Assim, se a reorganização do mainstream teve sucesso em sua forma, com certeza não podemos dizer o mesmo de seu efeito. A partir de movimentos que ele próprio favoreceu, o mesmo mecanismo que nos deu acesso a outros “sabores de conteúdo”, possibilitou a disseminação de ideias ainda mais escusas e o favorecimento de grupos oligárquicos de poder, revelando quase uma ingenuidade nossa na capacidade de prever o futuro. Isso sem falar no crescimento de conteúdos ainda mais parecidos com o que sempre foi feito pela grande mídia: não foi o streaming do Belas Artes que bombou, mas sim as produções massificadas à la novela das oito dos anos noventa. Assim, nos tornamos, sim, mais livres para trocar “informação”. Mas talvez ainda mais escravos de vicissitudes humanas que nos levam a atitudes temerosas e com todos os tipos de ‘ismos’ e fobias.
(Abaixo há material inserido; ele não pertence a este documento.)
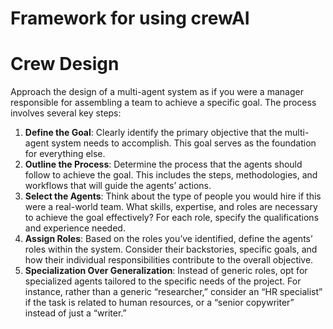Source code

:Framework for using crewAI
====

# Crew Design
Approach the design of a multi-agent system as if you were a manager responsible for assembling a team to achieve a specific goal. The process involves several key steps:

1.	**Define the Goal**: Clearly identify the primary objective that the multi-agent system needs to accomplish. This goal serves as the foundation for everything else.
2.	**Outline the Process**: Determine the process that the agents should follow to achieve the goal. This includes the steps, methodologies, and workflows that will guide the agents’ actions.
3.	**Select the Agents**: Think about the type of people you would hire if this were a real-world team. What skills, expertise, and roles are necessary to achieve the goal effectively? For each role, specify the qualifications and experience needed.
4.	**Assign Roles**: Based on the roles you’ve identified, define the agents’ roles within the system. Consider their backstories, specific goals, and how their individual responsibilities contribute to the overall objective.
5.	**Specialization Over Generalization**: Instead of generic roles, opt for specialized agents tailored to the specific needs of the project. For instance, rather than a generic “researcher,” consider an “HR specialist” if the task is related to human resources, or a “senior copywriter” instead of just a “writer.”

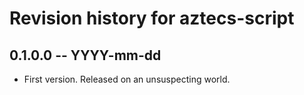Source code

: # Revision history for aztecs-script

## 0.1.0.0 -- YYYY-mm-dd

* First version. Released on an unsuspecting world.
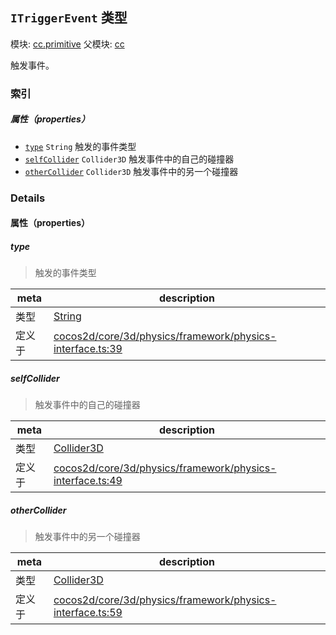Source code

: ## `ITriggerEvent` 类型



模块: [cc.primitive](../modules/cc.primitive.md)
父模块: [cc](../modules/cc.md)


触发事件。



### 索引

##### 属性（properties）

  - [`type`](#type) `String` 触发的事件类型
  - [`selfCollider`](#selfcollider) `Collider3D` 触发事件中的自己的碰撞器
  - [`otherCollider`](#othercollider) `Collider3D` 触发事件中的另一个碰撞器





### Details


#### 属性（properties）


##### type

> 触发的事件类型

| meta | description |
|------|-------------|
| 类型 | <a href="https://developer.mozilla.org/en/JavaScript/Reference/Global_Objects/String" class="crosslink external" target="_blank">String</a> |
| 定义于 | [cocos2d/core/3d/physics/framework/physics-interface.ts:39](https://github.com/cocos-creator/engine/blob/246760b55cfc698ac5f3450a1794d9d0554a0600/cocos2d/core/3d/physics/framework/physics-interface.ts#L39) |



##### selfCollider

> 触发事件中的自己的碰撞器

| meta | description |
|------|-------------|
| 类型 | <a href="../classes/Collider3D.html" class="crosslink">Collider3D</a> |
| 定义于 | [cocos2d/core/3d/physics/framework/physics-interface.ts:49](https://github.com/cocos-creator/engine/blob/246760b55cfc698ac5f3450a1794d9d0554a0600/cocos2d/core/3d/physics/framework/physics-interface.ts#L49) |



##### otherCollider

> 触发事件中的另一个碰撞器

| meta | description |
|------|-------------|
| 类型 | <a href="../classes/Collider3D.html" class="crosslink">Collider3D</a> |
| 定义于 | [cocos2d/core/3d/physics/framework/physics-interface.ts:59](https://github.com/cocos-creator/engine/blob/246760b55cfc698ac5f3450a1794d9d0554a0600/cocos2d/core/3d/physics/framework/physics-interface.ts#L59) |






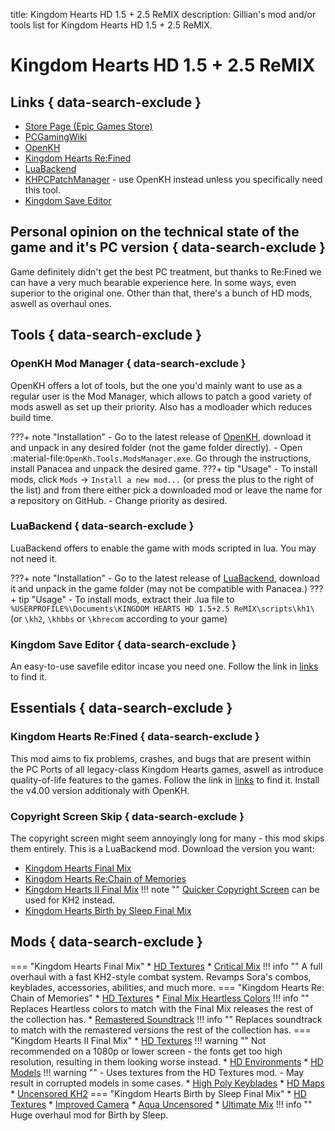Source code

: title: Kingdom Hearts HD 1.5 + 2.5 ReMIX
description: Gillian's mod and/or tools list for Kingdom Hearts HD 1.5 + 2.5 ReMIX.

# Kingdom Hearts HD 1.5 + 2.5 ReMIX
## Links { data-search-exclude }
- [Store Page (Epic Games Store)](https://store.epicgames.com/en-US/p/kingdom-hearts-hd-1-5-2-5-remix)
- [PCGamingWiki](https://www.pcgamingwiki.com/wiki/Kingdom_Hearts_HD_1.5_%2B_2.5_ReMIX)
- [OpenKH](https://github.com/OpenKH/OpenKh/)
- [Kingdom Hearts Re:Fined](https://github.com/TopazTK/KH-ReFined)
- [LuaBackend](https://github.com/Sirius902/LuaBackend/)
- [KHPCPatchManager](https://github.com/AntonioDePau/KHPCPatchManager) - use OpenKH instead unless you specifically need this tool.
- [Kingdom Save Editor](https://github.com/Xeeynamo/KingdomSaveEditor)

## Personal opinion on the technical state of the game and it's PC version { data-search-exclude }
Game definitely didn't get the best PC treatment, but thanks to Re:Fined we can have a very much bearable experience here. In some ways, even superior to the original one. Other than that, there's a bunch of HD mods, aswell as overhaul ones.

## Tools { data-search-exclude }
### OpenKH Mod Manager { data-search-exclude }
OpenKH offers a lot of tools, but the one you'd mainly want to use as a regular user is the Mod Manager, which allows to patch a good variety of mods aswell as set up their priority. Also has a modloader which reduces build time.

???+ note "Installation"
    - Go to the latest release of [OpenKH](https://github.com/OpenKH/OpenKh/releases), download it and unpack in any desired folder (not the game folder directly).
    - Open :material-file:`OpenKh.Tools.ModsManager.exe`. Go through the instructions, install Panacea and unpack the desired game.
???+ tip "Usage"
    - To install mods, click `Mods` -> `Install a new mod...` (or press the plus to the right of the list) and from there either pick a downloaded mod or leave the name for a repository on GitHub.
    - Change priority as desired.
### LuaBackend { data-search-exclude }
LuaBackend offers to enable the game with mods scripted in lua. You may not need it.

???+ note "Installation"
    - Go to the latest release of [LuaBackend](https://github.com/Sirius902/LuaBackend/releases), download it and unpack in the game folder (may not be compatible with Panacea.)
???+ tip "Usage"
    - To install mods, extract their .lua file to `%USERPROFILE%\Documents\KINGDOM HEARTS HD 1.5+2.5 ReMIX\scripts\kh1\` (or `\kh2`, `\khbbs` or `\khrecom` according to your game)
### Kingdom Save Editor { data-search-exclude }
An easy-to-use savefile editor incase you need one. Follow the link in [links](#links) to find it.

## Essentials { data-search-exclude }
### Kingdom Hearts Re:Fined { data-search-exclude }
This mod aims to fix problems, crashes, and bugs that are present within the PC Ports of all legacy-class Kingdom Hearts games, aswell as introduce quality-of-life features to the games. Follow the link in [links](#links) to find it. Install the v4.00 version additionaly with OpenKH.
### Copyright Screen Skip { data-search-exclude }
The copyright screen might seem annoyingly long for many - this mod skips them entirely. This is a LuaBackend mod. Download the version you want:

* [Kingdom Hearts Final Mix](https://www.nexusmods.com/kingdomheartsfinalmix/mods/70)
* [Kingdom Hearts Re:Chain of Memories](https://www.nexusmods.com/kingdomheartsrechainofmemories/mods/12)
* [Kingdom Hearts II Final Mix](https://www.nexusmods.com/kingdomhearts2finalmix/mods/128)
!!! note ""
    [Quicker Copyright Screen](https://www.nexusmods.com/kingdomhearts2finalmix/mods/93) can be used for KH2 instead.
* [Kingdom Hearts Birth by Sleep Final Mix](https://www.nexusmods.com/kingdomheartsbirthbysleepfinalmix/mods/22)

## Mods { data-search-exclude }
=== "Kingdom Hearts Final Mix"
    * [HD Textures](https://www.nexusmods.com/kingdomheartsfinalmix/mods/4)
    * [Critical Mix](https://www.nexusmods.com/kingdomheartsfinalmix/mods/93)
    !!! info ""
        A full overhaul with a fast KH2-style combat system. Revamps Sora's combos, keyblades, accessories, abilities, and much more.
=== "Kingdom Hearts Re: Chain of Memories"
    * [HD Textures](https://www.nexusmods.com/kingdomheartsrechainofmemories/mods/2)
    * [Final Mix Heartless Colors](https://www.nexusmods.com/kingdomheartsrechainofmemories/mods/6)
    !!! info ""
        Replaces Heartless colors to match with the Final Mix releases the rest of the collection has.
    * [Remastered Soundtrack](https://www.nexusmods.com/kingdomheartsrechainofmemories/mods/15)
    !!! info ""
        Replaces soundtrack to match with the remastered versions the rest of the collection has.
=== "Kingdom Hearts II Final Mix"
    * [HD Textures](https://www.nexusmods.com/kingdomhearts2finalmix/mods/17)
    !!! warning ""
        Not recommended on a 1080p or lower screen - the fonts get too high resolution, resulting in them looking worse instead.
    * [HD Environments](https://www.nexusmods.com/kingdomhearts2finalmix/mods/63)
    * [HD Models](https://www.nexusmods.com/kingdomhearts2finalmix/mods/120)
    !!! warning ""
        - Uses textures from the HD Textures mod.
        - May result in corrupted models in some cases.
    * [High Poly Keyblades](https://www.nexusmods.com/kingdomhearts2finalmix/mods/92)
    * [HD Maps](https://www.nexusmods.com/kingdomhearts2finalmix/mods/60)
    * [Uncensored KH2](https://www.nexusmods.com/kingdomhearts2finalmix/mods/150)
=== "Kingdom Hearts Birth by Sleep Final Mix"
    * [HD Textures](https://www.nexusmods.com/kingdomheartsbirthbysleepfinalmix/mods/3)
    * [Improved Camera](https://www.nexusmods.com/kingdomheartsbirthbysleepfinalmix/mods/1)
    * [Aqua Uncensored](https://www.nexusmods.com/kingdomheartsbirthbysleepfinalmix/mods/5)
    * [Ultimate Mix](https://www.nexusmods.com/kingdomheartsbirthbysleepfinalmix/mods/25)
    !!! info ""
        Huge overhaul mod for Birth by Sleep.
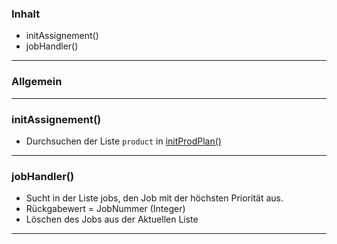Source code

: ### Inhalt ###
- initAssignement()
- jobHandler()


----------
### Allgemein ###



----------

### initAssignement() ###

- Durchsuchen der Liste `product` in [initProdPlan()](ProductAssembly)

----------

### jobHandler() ###

- Sucht in der Liste jobs, den Job mit der höchsten Priorität aus.
- Rückgabewert = JobNummer (Integer)
- Löschen des Jobs aus der Aktuellen Liste

----------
O enfraquecimento das mídias pareceu fortalecer extremismos vividos no âmbito político e religioso, que só encontravam eco no mundo quando as formas tradicionais de comunicação eram fracas, inexistentes ou rigidamente controladas.
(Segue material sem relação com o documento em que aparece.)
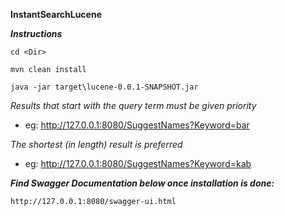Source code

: **InstantSearchLucene**

***Instructions***

`cd <Dir>`

`mvn clean install`

`java -jar target\lucene-0.0.1-SNAPSHOT.jar`

_Results that start with the query term must be given priority_
 
 * eg: http://127.0.0.1:8080/SuggestNames?Keyword=bar
 
_The shortest (in length) result is preferred_
 
* eg: http://127.0.0.1:8080/SuggestNames?Keyword=kab


***Find Swagger Documentation below once installation is done:***

`http://127.0.0.1:8080/swagger-ui.html`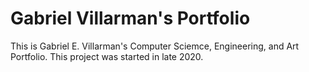 # Gabriel Villarman's Portfolio

This is Gabriel E. Villarman's Computer Sciemce, Engineering, and Art Portfolio.
This project was started in late 2020.
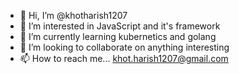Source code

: - 👋 Hi, I’m @khotharish1207
- 👀 I’m interested in JavaScript and it's framework
- 🌱 I’m currently learning kubernetics and golang
- 💞️ I’m looking to collaborate on anything interesting 
- 📫 How to reach me... khot.harish1207@gmail.com

<!---
khotharish1207/khotharish1207 is a ✨ special ✨ repository because its `README.md` (this file) appears on your GitHub profile.
You can click the Preview link to take a look at your changes.
--->
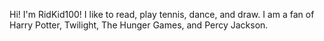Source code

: Hi! I'm RidKid100! I like to read, play tennis, dance, and draw. I am a fan of Harry Potter, Twilight, The Hunger Games, and Percy Jackson. 
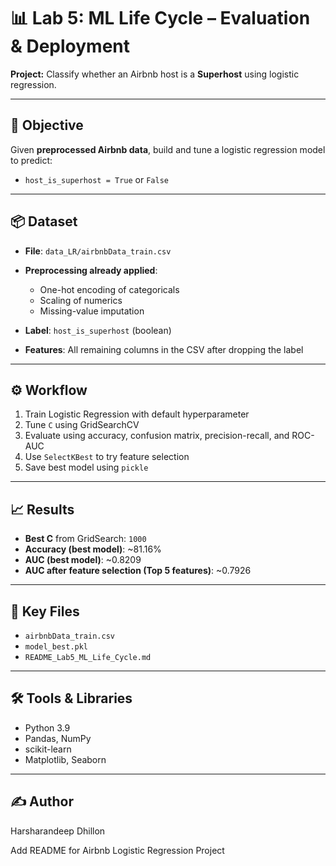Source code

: # 📊 Lab 5: ML Life Cycle – Evaluation & Deployment

**Project:** Classify whether an Airbnb host is a **Superhost** using logistic regression.

---

## 🎯 Objective

Given **preprocessed Airbnb data**, build and tune a logistic regression model to predict:

- `host_is_superhost = True` or `False`

---

## 📦 Dataset

- **File**: `data_LR/airbnbData_train.csv`  
- **Preprocessing already applied**:  
  - One-hot encoding of categoricals  
  - Scaling of numerics  
  - Missing-value imputation  

- **Label**: `host_is_superhost` (boolean)  
- **Features**: All remaining columns in the CSV after dropping the label

---

## ⚙️ Workflow

1. Train Logistic Regression with default hyperparameter
2. Tune `C` using GridSearchCV
3. Evaluate using accuracy, confusion matrix, precision-recall, and ROC-AUC
4. Use `SelectKBest` to try feature selection
5. Save best model using `pickle`

---

## 📈 Results

- **Best C** from GridSearch: `1000`
- **Accuracy (best model)**: ~81.16%
- **AUC (best model)**: ~0.8209
- **AUC after feature selection (Top 5 features)**: ~0.7926

---

## 📂 Key Files

- `airbnbData_train.csv`
- `model_best.pkl`
- `README_Lab5_ML_Life_Cycle.md`

---

## 🛠️ Tools & Libraries

- Python 3.9  
- Pandas, NumPy  
- scikit-learn  
- Matplotlib, Seaborn  

---

## ✍️ Author

Harsharandeep Dhillon  

Add README for Airbnb Logistic Regression Project
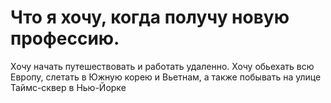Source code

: # Что я хочу, когда получу новую профессию.

Хочу начать путешествовать и работать удаленно. 
Хочу обьехать всю Европу, слетать в Южную корею и Вьетнам, а также побывать на улице Таймс-сквер в Нью-Йорке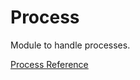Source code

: # Process

Module to handle processes.

[Process Reference](https://ruby-doc.org/core-2.6/Process.html)
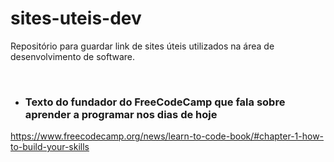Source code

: # sites-uteis-dev
Repositório para guardar link de sites úteis utilizados na área de desenvolvimento de software.

<br>

* ### Texto do fundador do FreeCodeCamp que fala sobre aprender a programar nos dias de hoje
 https://www.freecodecamp.org/news/learn-to-code-book/#chapter-1-how-to-build-your-skills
O perigo, quando toda a troca de ideias começa a acontecer abaixo do alcance da mídia, é que não há possibilidade de se obter um consenso, afinal, o diálogo passa a ser invisível. O declínio da mídia tradicional e, portanto, do mainstream como o conhecíamos, parece ter dado espaço ao que chamo de um Mainstream Fantasmagórico: que aparece de repente, é incontrolável, e quase sempre, assustador. A metáfora do fantasma ainda serve para aludir ao que alguns levam como brincadeira, ignorando consequências que se provam bastante reais, e nada inofensivas. O que fazer, então? Não, a ideia não é voltar atrás, tampouco parar de assistir novela turca. Também não é o caso de colocar tudo no mesmo balaio. Essa nova corrente não é formada pelo mesmo grupo de pessoas: obviamente um fã de dorama não é necessariamente brexiter ou eleitor de Trump. É quase impossível discernir quem faz parte do que e quais as linhas de pensamento estão verdadeiramente em jogo, num cenário bem favorável para quem advoga por um mercado de dúvidas e incertezas. Talvez o que precisemos é recuperar dois atributos essenciais do mainstream: o consenso e a visibilidade. O mainstream pode ser um conceito e uma ferramenta de grande valia, e recuperar sua unicidade significa recuperar nossa capacidade de diálogo e de sonharmos juntos com um futuro em comum. Um verdadeiro mainstream precisa ser cívico, e, acima de tudo, consensual, afinal, quando falamos com a maioria, precisamos estabelecer uma forma de falar que seja comum a todas as crenças, e todos os desejos. E isso, quem trabalha com mídia e consumo sabe muito bem fazer. Qual consenso podemos construir hoje?